The BD Phoenix Automated Microbiology System - GN Ciprofloxacin (0.0156-4 ug/mL) is an antimicrobial susceptibility testing system. The provided text describes the performance characteristics of this device, particularly for Salmonella species, and the study conducted to demonstrate its performance against acceptance criteria.
1. Table of Acceptance Criteria and Reported Device Performance:
Performance Metric | Acceptance Criteria (General for AST devices based on FDA guidance) | Reported Device Performance (Salmonella Species) |
---|---|---|
Essential Agreement (EA) | Overall EA > 90% (when compared to reference method within ±1 serial two-fold dilution) | Combined Clinical and Challenge: 98.4% (127/129) |
Category Agreement (CA) | Overall CA > 90% (when reference method agrees exactly with device interpretation) | Combined Clinical and Challenge: 94.6% (122/129) |
Minor Discrepancies (Min) | Acceptable level generally specified in guidance; often tied to reaching target EA/CA | 7 (Combined Clinical and Challenge) |
Major Discrepancies (Maj) | 0% or very low percentage (often 95% agreement (±1 dilution) | Manual Inoculation: 100% (378/378) |
Phoenix AP Inoculation: 99.7% (377/378) |
(Note: The document states "The BD Phoenix Ciprofloxacin performance met the acceptance criteria for Salmonella with overall EA and CA greater than 90%." The specific numerical acceptance criteria for Min, Maj, Vmj are usually found in the referenced guidance documents but are not explicitly detailed as numerical percentages in the provided text for the device itself, other than the observed performance.)
2. Sample Size Used for the Test Set and Data Provenance:
- Clinical Isolates: 47 (fresh: 7 (14.9%), stock: 40 (85.1%))
- Organisms: Salmonella species (43 isolates), Salmonella enterica ssp. enterica serovar Typhi (4).
- Provenance: "Clinical testing was conducted at three U.S. sites." (Suggests prospective and retrospective clinical data from U.S. sources).

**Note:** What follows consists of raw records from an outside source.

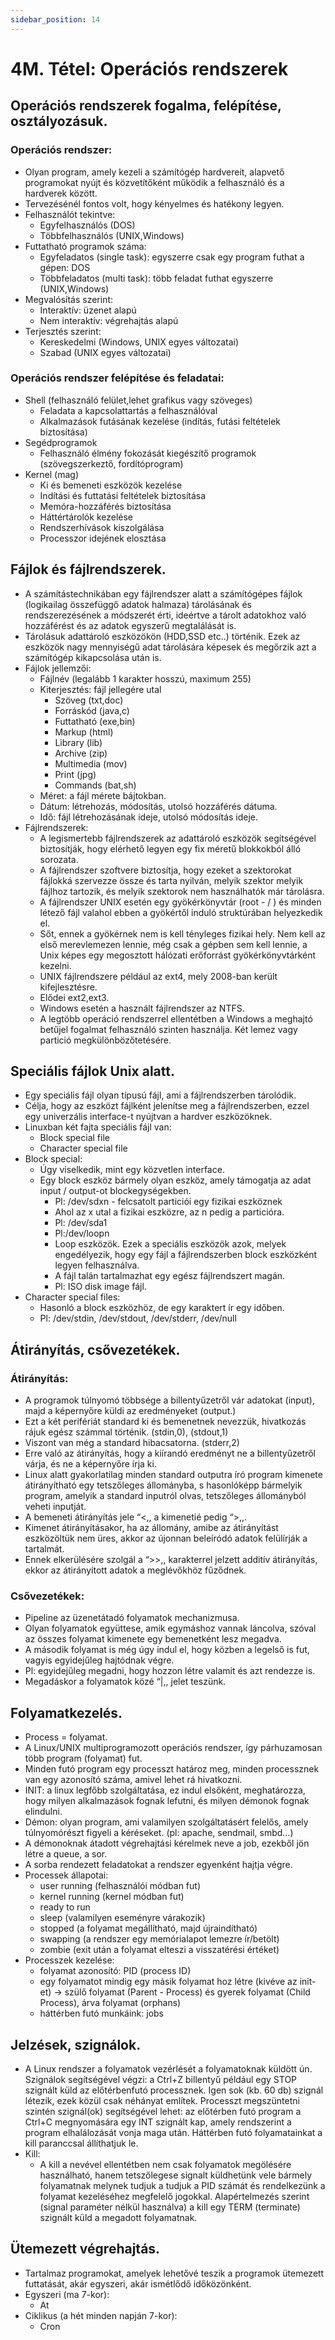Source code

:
 ```yaml
---
sidebar_position: 14
---
```


# 4M. Tétel: Operációs rendszerek

## Operációs rendszerek fogalma, felépítése, osztályozásuk.

### Operációs rendszer:

- Olyan program, amely kezeli a számítógép hardvereit, alapvető programokat nyújt és közvetítőként működik a felhasználó és a hardverek között.
- Tervezésénél fontos volt, hogy kényelmes és hatékony legyen.
- Felhasználót tekintve:
  - Egyfelhasználós (DOS)
  - Többfelhasználós (UNIX,Windows)
- Futtatható programok száma:
  - Egyfeladatos (single task): egyszerre csak egy program futhat a gépen: DOS
  - Többfeladatos (multi task): több feladat futhat egyszerre (UNIX,Windows)
- Megvalósítás szerint:
  - Interaktív: üzenet alapú
  - Nem interaktív: végrehajtás alapú
- Terjesztés szerint:
  - Kereskedelmi (Windows, UNIX egyes változatai)
  - Szabad (UNIX egyes változatai)

### Operációs rendszer felépítése és feladatai:

- Shell (felhasználó felület,lehet grafikus vagy szöveges)
  - Feladata a kapcsolattartás a felhasználóval
  - Alkalmazások futásának kezelése (indítás, futási feltételek biztosítása)
- Segédprogramok
  - Felhasználó élmény fokozását kiegészítő programok (szövegszerkeztő, fordítóprogram)
- Kernel (mag)
  - Ki és bemeneti eszközök kezelése
  - Indítási és futtatási feltételek biztosítása
  - Memóra-hozzáférés biztosítása
  - Háttértárolók kezelése
  - Rendszerhívások kiszolgálása
  - Processzor idejének elosztása

## Fájlok és fájlrendszerek.

- A számítástechnikában egy fájlrendszer alatt a számítógépes fájlok (logikailag összefüggő adatok halmaza) tárolásának és rendszerezésének a módszerét érti, ideértve a tárolt adatokhoz való hozzáférést és az adatok egyszerű megtalálását is.
- Tárolásuk adattároló eszközökön (HDD,SSD etc..) történik. Ezek az eszközök nagy mennyiségű adat tárolására képesek és megőrzik azt a számítógép kikapcsolása után is.
- Fájlok jellemzői:
  - Fájlnév (legalább 1 karakter hosszú, maximum 255)
  - Kiterjesztés: fájl jellegére utal
    - Szöveg (txt,doc)
    - Forráskód (java,c)
    - Futtatható (exe,bin)
    - Markup (html)
    - Library (lib)
    - Archive (zip)
    - Multimedia (mov)
    - Print (jpg)
    - Commands (bat,sh)
  - Méret: a fájl mérete bájtokban.
  - Dátum: létrehozás, módosítás, utolsó hozzáférés dátuma.
  - Idő: fájl létrehozásának ideje, utolsó módosítás ideje.
- Fájlrendszerek:
  - A legismertebb fájlrendszerek az adattároló eszközök segítségével biztosítják, hogy elérhető legyen egy fix méretű blokkokból álló sorozata.
  - A fájlrendszer szoftvere biztosítja, hogy ezeket a szektorokat fájlokká szervezze össze és tarta nyilván, melyik szektor melyik fájlhoz tartozik, és melyik szektorok nem használhatók már tárolásra.
  - A fájlrendszer UNIX esetén egy gyökérkönyvtár (root - / ) és minden létező fájl valahol ebben a gyökértől induló struktúrában helyezkedik el.
  - Sőt, ennek a gyökérnek nem is kell tényleges fizikai hely. Nem kell az első merevlemezen lennie, még csak a gépben sem kell lennie, a Unix képes egy megosztott hálózati erőforrást gyökérkönyvtárként kezelni.
  - UNIX fájlrendszere például az ext4, mely 2008-ban került kifejlesztésre.
  - Elődei ext2,ext3.
  - Windows esetén a használt fájlrendszer az NTFS.
  - A legtöbb operáció rendszerrel ellentétben a Windows a meghajtó betűjel fogalmat felhasználó szinten használja. Két lemez vagy partició megkülönbözőtetésére.

## Speciális fájlok Unix alatt.

- Egy speciális fájl olyan típusú fájl, ami a fájlrendszerben tárolódik.
- Célja, hogy az eszközt fájlként jelenítse meg a fájlrendszerben, ezzel egy univerzális interface-t nyújtvan a hardver eszközöknek.
- Linuxban két fajta speciális fájl van:
  - Block special file
  - Character special file
- Block special:
  - Úgy viselkedik, mint egy közvetlen interface.
  - Egy block eszköz bármely olyan eszköz, amely támogatja az adat input / output-ot blockegységekben.
    - Pl: /dev/sdxn - felcsatolt particiói egy fizikai eszköznek
    - Ahol az x utal a fizikai eszközre, az n pedig a particióra.
    - Pl: /dev/sda1
    - Pl:/dev/loopn
    - Loop eszközök. Ezek a speciális eszközök azok, melyek engedélyezik, hogy egy fájl a fájlrendszerben block eszközként legyen felhasználva.
    - A fájl talán tartalmazhat egy egész fájlrendszert magán.
    - Pl: ISO disk image fájl.
- Character special files:
  - Hasonló a block eszközhöz, de egy karaktert ír egy időben.
  - Pl: /dev/stdin, /dev/stdout, /dev/stderr, /dev/null

## Átirányítás, csővezetékek.

### Átirányítás:

- A programok túlnyomó többsége a billentyűzetről vár adatokat (input), majd a képernyőre küldi az eredményeket (output.)
- Ezt a két perifériát standard ki és bemenetnek nevezzük, hivatkozás rájuk egész számmal történik. (stdin,0), (stdout,1)
- Viszont van még a standard hibacsatorna. (stderr,2)
- Erre való az átirányítás, hogy a kiírandó eredményt ne a billentyűzetről várja, és ne a képernyőre írja ki.
- Linux alatt gyakorlatilag minden standard outputra író program kimenete átirányítható egy tetszőleges állományba, s hasonlóképp bármelyik program, amelyik a standard inputról olvas, tetszőleges állományból veheti inputját.
- A bemeneti átirányítás jele “<,, a kimenetié pedig “>,,.
- Kimenet átirányításakor, ha az állomány, amibe az átirányítást eszközöltük nem üres, akkor az újonnan beleíródó adatok felülírják a tartalmát.
- Ennek elkerülésére szolgál a “>>,, karakterrel jelzett additív átirányítás, ekkor az átirányított adatok a meglévőkhöz fűződnek.

### Csővezetékek:

- Pipeline az üzenetátadó folyamatok mechanizmusa.
- Olyan folyamatok együttese, amik egymáshoz vannak láncolva, szóval az összes folyamat kimenete egy bemenetként lesz megadva.
- A második folyamat is még úgy indul el, hogy közben a legelső is fut, vagyis egyidejűleg hajtódnak végre.
- Pl: egyidejűleg megadni, hogy hozzon létre valamit és azt rendezze is.
- Megadáskor a folyamatok közé “|,, jelet teszünk.

## Folyamatkezelés.

- Process = folyamat.
- A Linux/UNIX multiprogramozott operációs rendszer, így párhuzamosan több program (folyamat) fut.
- Minden futó program egy processzt határoz meg, minden processznek van egy azonosító száma, amivel lehet rá hivatkozni.
- INIT: a linux legfőbb szolgáltatása, ez indul elsőként, meghatározza, hogy milyen alkalmazások fognak lefutni, és milyen démonok fognak elindulni.
- Démon: olyan program, ami valamilyen szolgáltatásért felelős, amely túlnyomórészt figyeli a kéréseket. (pl: apache, sendmail, smbd…)
- A démonoknak átadott végrehajtási kérelmek neve a job, ezekből jön létre a queue, a sor.
- A sorba rendezett feladatokat a rendszer egyenként hajtja végre.
- Processek állapotai:
  - user running (felhasználói módban fut)
  - kernel running (kernel módban fut)
  - ready to run
  - sleep (valamilyen eseményre várakozik)
  - stopped (a folyamat megállítható, majd újraindítható)
  - swapping (a rendszer egy memórialapot lemezre ír/betölt)
  - zombie (exit után a folyamat elteszi a visszatérési értéket)
- Processzek kezelése:
  - folyamat azonosító: PID (process ID)
  - egy folyamatot mindig egy másik folyamat hoz létre (kivéve az init-et) -> szülő folyamat (Parent - Process) és gyerek folyamat (Child Process), árva folyamat (orphans)
  - háttérben futó munkáink: jobs

## Jelzések, szignálok.

- A Linux rendszer a folyamatok vezérlését a folyamatoknak küldött ún. Szignálok segítségével végzi: a Ctrl+Z billentyű például egy STOP szignált küld az előtérbenfutó processznek. Igen sok (kb. 60 db) szignál létezik, ezek közül csak néhányat említek. Processzt megszüntetni szintén szignál(ok) segítségével lehet: az előtérben futó program a Ctrl+C megnyomására egy INT szignált kap, amely rendszerint a program elhalálozását vonja maga után. Háttérben futó folyamatainkat a kill paranccsal állíthatjuk le.
- Kill:
  - A kill a nevével ellentétben nem csak folyamatok megölésére használható, hanem tetszőlegese signalt küldhetünk vele bármely folyamatnak melynek tudjuk a tudjuk a PID számát és rendelkezünk a folyamat kezeléséhez megfelelő jogokkal. Alapértelmezés szerint (signal paraméter nélkül használva) a kill egy TERM (terminate) szignált küld a megadott folyamatnak.

## Ütemezett végrehajtás.

- Tartalmaz programokat, amelyek lehetővé teszik a programok ütemezett futtatását, akár egyszeri, akár ismétlődő időközönként.
- Egyszeri (ma 7-kor):
  - At
- Ciklikus (a hét minden napján 7-kor):
  - Cron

- Challenge Isolates: 82 stock isolates
- Organisms: Salmonella species (79), Salmonella enterica ssp. enterica serovar Typhi (3).
- Provenance: "Additional stock challenge isolates were tested at each study site." (Implying laboratory-controlled challenge strains, likely geographically diverse or from culture collections, but no specific country of origin is mentioned beyond "U.S. sites" for the clinical part which also conducted challenge testing).
- Reproducibility Study Isolates: 14 isolates of non-fastidious Gram-negative organisms (including Pseudomonas aeruginosa (1), Salmonella enterica ssp. enterica serovar Paratyphi A (1), and Salmonella species (11)).
3. Number of Experts Used to Establish the Ground Truth for the Test Set and Their Qualifications:
The ground truth was established using the CLSI frozen broth microdilution reference panel, prepared according to CLSI M07 guidelines. This is a standardized laboratory reference method, implicitly implying experts in microbiology and antimicrobial susceptibility testing were involved in its execution and interpretation, rather than individual "experts" reviewing each case for a ground truth panel. The document does not specify the number or qualifications of "experts" as individuals but relies on the standardized, recognized reference method.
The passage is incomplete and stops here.